Le mois reflète un problème plus profond dans le capital-risque africain alors que l'industrie dérive vers la sécurité. Dans la recherche de rendements prévisibles, de nombreuses entreprises soutiennent des modèles commerciaux éprouvés et familiers, avec peu d'appétit pour des paris plus risqués. 

Le financement des startups africaines commence à ressembler davantage à la souscription de crédit qu'à l'expérimentation à long terme.

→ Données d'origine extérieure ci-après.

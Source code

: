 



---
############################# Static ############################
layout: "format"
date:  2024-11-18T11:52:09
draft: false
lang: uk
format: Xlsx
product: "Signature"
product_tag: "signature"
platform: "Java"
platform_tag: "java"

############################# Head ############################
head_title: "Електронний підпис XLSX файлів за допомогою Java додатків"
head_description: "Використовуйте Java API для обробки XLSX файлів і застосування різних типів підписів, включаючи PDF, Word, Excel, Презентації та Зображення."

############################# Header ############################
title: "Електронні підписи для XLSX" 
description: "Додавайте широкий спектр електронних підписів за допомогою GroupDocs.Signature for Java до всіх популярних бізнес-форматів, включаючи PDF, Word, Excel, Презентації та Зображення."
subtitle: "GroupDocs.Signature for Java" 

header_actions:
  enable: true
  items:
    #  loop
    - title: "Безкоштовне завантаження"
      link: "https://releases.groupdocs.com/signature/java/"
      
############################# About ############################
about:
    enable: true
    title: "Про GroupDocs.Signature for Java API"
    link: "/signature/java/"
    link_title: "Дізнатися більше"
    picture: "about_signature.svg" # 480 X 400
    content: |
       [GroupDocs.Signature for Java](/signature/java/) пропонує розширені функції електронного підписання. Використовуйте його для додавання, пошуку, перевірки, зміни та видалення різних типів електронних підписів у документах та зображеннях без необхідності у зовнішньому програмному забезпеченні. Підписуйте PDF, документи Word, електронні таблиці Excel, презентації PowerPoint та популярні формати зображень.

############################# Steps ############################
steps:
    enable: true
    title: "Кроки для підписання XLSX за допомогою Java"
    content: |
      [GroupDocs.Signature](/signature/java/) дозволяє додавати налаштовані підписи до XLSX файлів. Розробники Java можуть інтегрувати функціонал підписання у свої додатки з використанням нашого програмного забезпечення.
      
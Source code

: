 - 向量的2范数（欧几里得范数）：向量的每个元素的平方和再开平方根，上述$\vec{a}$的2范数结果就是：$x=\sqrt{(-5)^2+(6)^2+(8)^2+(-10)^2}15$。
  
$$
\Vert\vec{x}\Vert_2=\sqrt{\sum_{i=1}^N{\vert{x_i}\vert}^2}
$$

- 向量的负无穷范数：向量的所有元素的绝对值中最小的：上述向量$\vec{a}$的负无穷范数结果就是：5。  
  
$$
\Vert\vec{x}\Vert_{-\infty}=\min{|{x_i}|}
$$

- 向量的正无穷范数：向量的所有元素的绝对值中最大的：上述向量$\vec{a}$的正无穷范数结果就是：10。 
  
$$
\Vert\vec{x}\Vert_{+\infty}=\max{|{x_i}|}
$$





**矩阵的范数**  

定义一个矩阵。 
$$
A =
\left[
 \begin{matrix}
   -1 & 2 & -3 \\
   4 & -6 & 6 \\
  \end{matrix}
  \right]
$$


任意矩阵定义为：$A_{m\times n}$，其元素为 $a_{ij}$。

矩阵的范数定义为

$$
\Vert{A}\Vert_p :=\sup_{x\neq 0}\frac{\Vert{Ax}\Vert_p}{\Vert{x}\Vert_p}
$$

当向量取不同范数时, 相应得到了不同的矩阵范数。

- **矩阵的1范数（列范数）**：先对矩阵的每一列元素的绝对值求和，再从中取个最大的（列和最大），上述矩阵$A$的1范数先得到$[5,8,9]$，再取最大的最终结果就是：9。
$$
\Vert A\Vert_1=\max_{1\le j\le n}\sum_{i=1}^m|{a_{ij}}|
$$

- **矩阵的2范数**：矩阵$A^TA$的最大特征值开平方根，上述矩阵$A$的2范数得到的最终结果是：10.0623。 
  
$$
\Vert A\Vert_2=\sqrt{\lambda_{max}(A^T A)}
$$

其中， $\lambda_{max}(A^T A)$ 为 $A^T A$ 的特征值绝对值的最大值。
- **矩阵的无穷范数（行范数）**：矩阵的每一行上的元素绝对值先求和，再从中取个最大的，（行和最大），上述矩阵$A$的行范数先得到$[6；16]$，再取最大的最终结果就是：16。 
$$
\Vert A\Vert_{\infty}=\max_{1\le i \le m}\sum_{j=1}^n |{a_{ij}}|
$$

Ce changement aggrave un problème d'entonnoir existant dans la technologie africaine. De nombreuses startups en phase initiale sont déjà coincées dans une vallée de capitaux, incapables de lever des fonds en phase de croissance. Si l'aversion au risque s'infiltre maintenant plus en aval, dans l'investissement pré-amorçage et amorçage, les dommages apparaîtront dans 18 à 36 mois. 

Moins d'entreprises auront été financées, encore moins atteindront la préparation pour le Finacement Séries A, et les sorties deviendront plus rares, rétrécissant l'écosystème au fil du temps.

À mesure que le capital devient plus conservateur, les fondateurs seront obligés d'optimiser pour la génération de liquidités précoce et de se concentrer sur des marchés locaux plus petits, où les coûts d'expansion sont plus faibles. Bien que cela puisse produire des entreprises plus légères, plus disciplinées et plus rentables, cela réduit également le pool de paris à l'échelle du capital-risque qui génèrent des résultats démesurés et définissent un écosystème de startups prospère.

Il peut être tentant de présenter ce changement comme une adaptation rationnelle. L'inflation est élevée, les sorties sont rares et à mesure que le cycle de vie des fonds se termine, les commanditaires exigent des rendements. Certains investisseurs africains peuvent soutenir qu'investir dans des modèles adossés à des actifs et axés sur les flux de trésorerie est une adaptation rationnelle à ces conditions macroéconomiques et non un échec de l'imagination, mais cette pensée va à l'encontre de ce qu'est le capital-risque.

Si cette approche de sécurité avait prévalu pendant le boom du début des années 2020, des startups comme Paystack, Wave et Moniepoint n'auraient probablement jamais levé leurs premiers tours institutionnels. Lorsque la sécurité devient le principe organisateur d'un capital-risque des marchés émergents, l'amélioration à grande échelle ne se produit pas.